According to a statement from China’s National Copyright Administration in February 2018, Tencent’s and Netease’s music-streaming platforms have agreed to share 99% of the songs over which they hold exclusive licenses.[1]  Back in 2017, Tencent and Alibaba announced a similar music-sharing deal that would open access to songs previously held exclusively by the other company.[2]  This move came in the midst of years of vicious competition and copyright disputes among major music-streaming platforms.[3]  However, the rise of sharing deals came as little surprise, as the National Copyright Administration delivered repeated warnings to music companies and streaming platforms to stop giving and buying exclusive rights to music and to “end licensing-fee hikes and frequent legal disputes between music-streaming platforms.”[4]

It did not take long for Chinese consumers to develop a habit of legal listening either.  Prior to 2015, consumers in China had easy access to free pirated music; in fact, the country’s tech giants, including Tencent, Netease, and Baidu, built their fortune partly through offering free downloading or streaming of copyrighted content.[5]  Things began to change in 2015.  In July 2015, the National Copyright Administration banned unlicensed music streaming.[6]  Soon after that, the major Chinese streaming platforms and label companies, together with international major labels, signed a mandate pledging to enforce music copyrights.[7]

And the aforementioned trends have paid off.  Compared to 2014, the 2017 recording industry’s revenues in China from licensed digital music increased from $90m to $195m, with most of that amount coming from music streaming.[8]  While most consumers are still enjoying music for free, legal, advertisement-supported streaming platforms are spending large amounts of resources to secure their market share.[9]

In this Note, I discuss the history of copyright protection in the context of China’s music-streaming industry, the disputes that arose around exclusive licenses, and the implication of the post-exclusive-licensing era to record companies and the copyright system in China.

1. Music Copyright Protection in China

In 1990, the Copyright Law of the People’s Republic of China was enacted, and musical compositions were added to the list of statutorily protected works.[10]  In 2001, the first amendments to the Copyright Law added 13 categories of economic rights associated with copyright, including: the rights of reproduction, distribution, rental, exhibition, performance, screening, broadcasting, cinematography, and communication through an information network.[11]  Even still throughout the 2000s, various websites offered free music downloads to consumers without sharing any financial gains with the content owners.[12]

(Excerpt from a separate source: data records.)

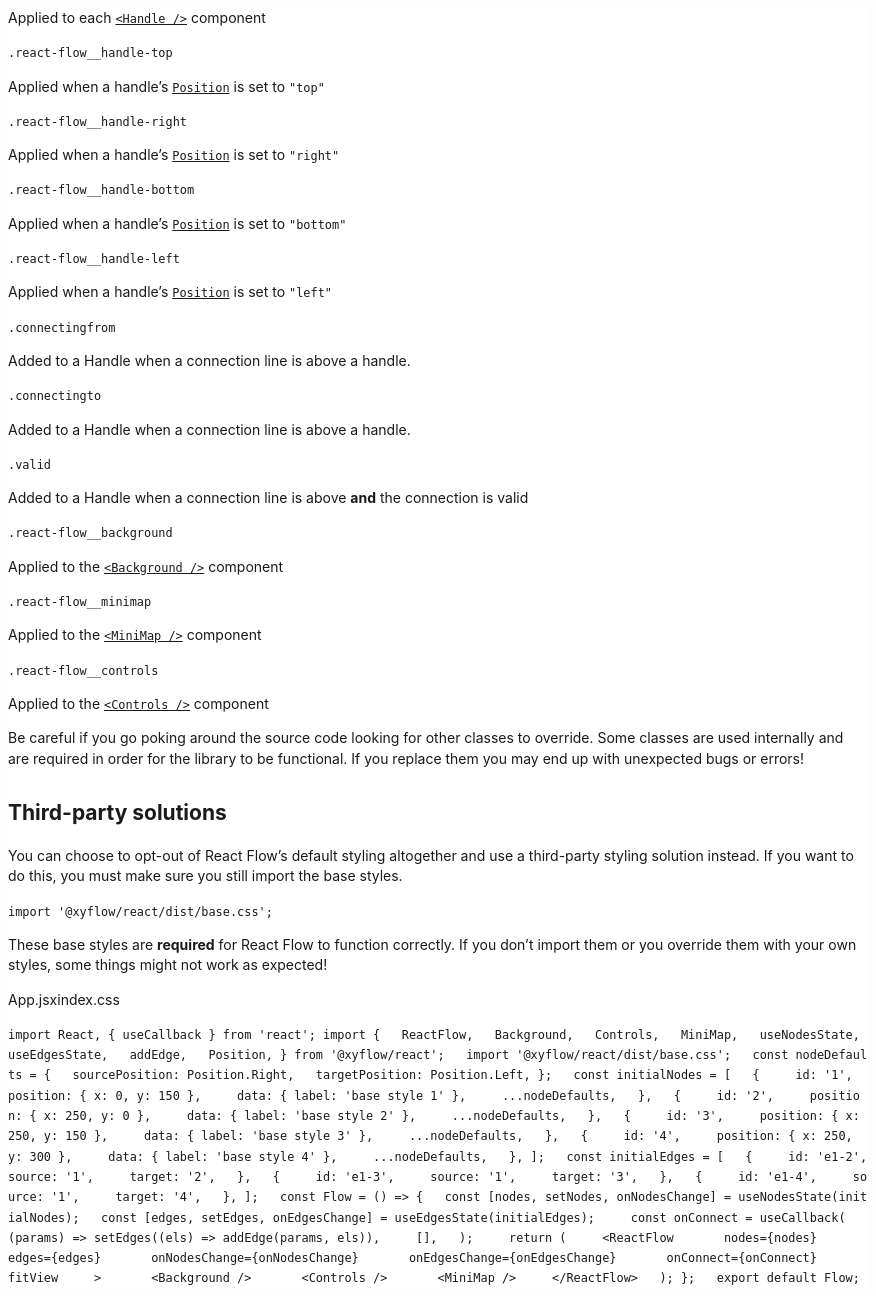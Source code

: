 Applied to each [`<Handle />`](/api-reference/components/handle) component

`.react-flow__handle-top`

Applied when a handle’s [`Position`](/api-reference/types/position) is set to `"top"`

`.react-flow__handle-right`

Applied when a handle’s [`Position`](/api-reference/types/position) is set to `"right"`

`.react-flow__handle-bottom`

Applied when a handle’s [`Position`](/api-reference/types/position) is set to `"bottom"`

`.react-flow__handle-left`

Applied when a handle’s [`Position`](/api-reference/types/position) is set to `"left"`

`.connectingfrom`

Added to a Handle when a connection line is above a handle.

`.connectingto`

Added to a Handle when a connection line is above a handle.

`.valid`

Added to a Handle when a connection line is above **and** the connection is valid

`.react-flow__background`

Applied to the [`<Background />`](/api-reference/components/background) component

`.react-flow__minimap`

Applied to the [`<MiniMap />`](/api-reference/components/minimap) component

`.react-flow__controls`

Applied to the [`<Controls />`](/api-reference/components/controls) component

Be careful if you go poking around the source code looking for other classes to override. Some classes are used internally and are required in order for the library to be functional. If you replace them you may end up with unexpected bugs or errors!

## Third-party solutions[](#third-party-solutions)

You can choose to opt-out of React Flow’s default styling altogether and use a third-party styling solution instead. If you want to do this, you must make sure you still import the base styles.

`import '@xyflow/react/dist/base.css';`

These base styles are **required** for React Flow to function correctly. If you don’t import them or you override them with your own styles, some things might not work as expected!

App.jsxindex.css

`import React, { useCallback } from 'react'; import {   ReactFlow,   Background,   Controls,   MiniMap,   useNodesState,   useEdgesState,   addEdge,   Position, } from '@xyflow/react';   import '@xyflow/react/dist/base.css';   const nodeDefaults = {   sourcePosition: Position.Right,   targetPosition: Position.Left, };   const initialNodes = [   {     id: '1',     position: { x: 0, y: 150 },     data: { label: 'base style 1' },     ...nodeDefaults,   },   {     id: '2',     position: { x: 250, y: 0 },     data: { label: 'base style 2' },     ...nodeDefaults,   },   {     id: '3',     position: { x: 250, y: 150 },     data: { label: 'base style 3' },     ...nodeDefaults,   },   {     id: '4',     position: { x: 250, y: 300 },     data: { label: 'base style 4' },     ...nodeDefaults,   }, ];   const initialEdges = [   {     id: 'e1-2',     source: '1',     target: '2',   },   {     id: 'e1-3',     source: '1',     target: '3',   },   {     id: 'e1-4',     source: '1',     target: '4',   }, ];   const Flow = () => {   const [nodes, setNodes, onNodesChange] = useNodesState(initialNodes);   const [edges, setEdges, onEdgesChange] = useEdgesState(initialEdges);     const onConnect = useCallback(     (params) => setEdges((els) => addEdge(params, els)),     [],   );     return (     <ReactFlow       nodes={nodes}       edges={edges}       onNodesChange={onNodesChange}       onEdgesChange={onEdgesChange}       onConnect={onConnect}       fitView     >       <Background />       <Controls />       <MiniMap />     </ReactFlow>   ); };   export default Flow;`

In 2012, a second amendment to the Copyright Law was enacted, which allowed music to be re-used after three months of publication without consent of the copyright holder, so long as the regulators were notified of the re-use and fair compensation was paid.[13]  On July 8, 2015, the National Copyright Administration published a “Notice on Ordering Internet Music Service Providers to Stop Communicating Unauthorized Music Content,”[14]  and all music service providers were mandated to remove unauthorized music from their website by the end of that July.[15]

The growing awareness of copyright protection, the widespread use of smartphones, and the rapid development of digital commerce, all indicate a promising future for China’s music-streaming industry.[16]  In a 2017 report, it is estimated that China’s music-streaming industry could generate $645 million in revenues in 2018, and that the user penetration rate would rise from 46.3% to 50.6% between 2018 and 2022.[17]  The positive prospects could attract China’s tech giants and investors to join the fray.  Currently, China’s music-streaming industry is highly concentrated, with Tencent Music (“Tencent”) controlling about 76% of the Chinese music-streaming market (after its acquisition of two big competitors).[18] The other tech giants, among them Alibaba, NetEase, and Baidu, are pouring capital into their music- streaming platforms to compete with Tencent.[19]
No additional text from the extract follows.